* _WORK INSTRUCTION_
Please give an exact printout of the records, without any pictures.

Pictures paired with source code

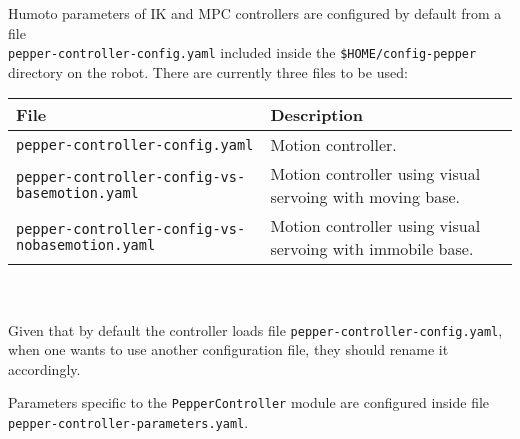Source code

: \noindent Humoto parameters of IK and MPC controllers are configured by default from a file\\
\texttt{pepper-controller-config.yaml} included inside the \texttt{\$HOME/config-pepper} directory on the robot. There are currently three
files to be used:\\
\begin{tabular}{|l|p{5cm}|}
\hline
File & Description \\
\hline
\texttt{pepper-controller-config.yaml} & Motion controller.\\
\hline
\texttt{pepper-controller-config-vs-basemotion.yaml} & Motion controller using visual servoing with moving base.\\ \hline
\texttt{pepper-controller-config-vs-nobasemotion.yaml} & Motion controller using visual servoing with immobile base.\\ 
\hline
\end{tabular} \\ \\

\noindent Given that by default the controller loads file \texttt{pepper-controller-config.yaml}, when one wants to use 
another configuration file, they should rename it accordingly.

\noindent Parameters specific to the \texttt{PepperController} module are configured inside file\\
\texttt{pepper-controller-parameters.yaml}.\\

* _YOUR RESPONSE_
Source code

: \noindent Humoto parameters of IK and MPC controllers are configured by default from a file\\
\texttt{pepper-controller-config.yaml} included inside the \texttt{\$HOME/config-pepper} directory on the robot. There are currently three
files to be used:\\
\begin{tabular}{|l|p{5cm}|}
\hline
File & Description \\
\hline
\texttt{pepper-controller-config.yaml} & Motion controller.\\
\hline
\texttt{pepper-controller-config-vs-basemotion.yaml} & Motion controller using visual servoing with moving base.\\ \hline
\texttt{pepper-controller-config-vs-nobasemotion.yaml} & Motion controller using visual servoing with immobile base.\\ 
\hline
\end{tabular} \\ \\

\noindent Given that by default the controller loads file \texttt{pepper-controller-config.yaml}, when one wants to use 
another configuration file, they should rename it accordingly.

\noindent Parameters specific to the \texttt{PepperController} module are configured inside file\\
\texttt{pepper-controller-parameters.yaml}.\\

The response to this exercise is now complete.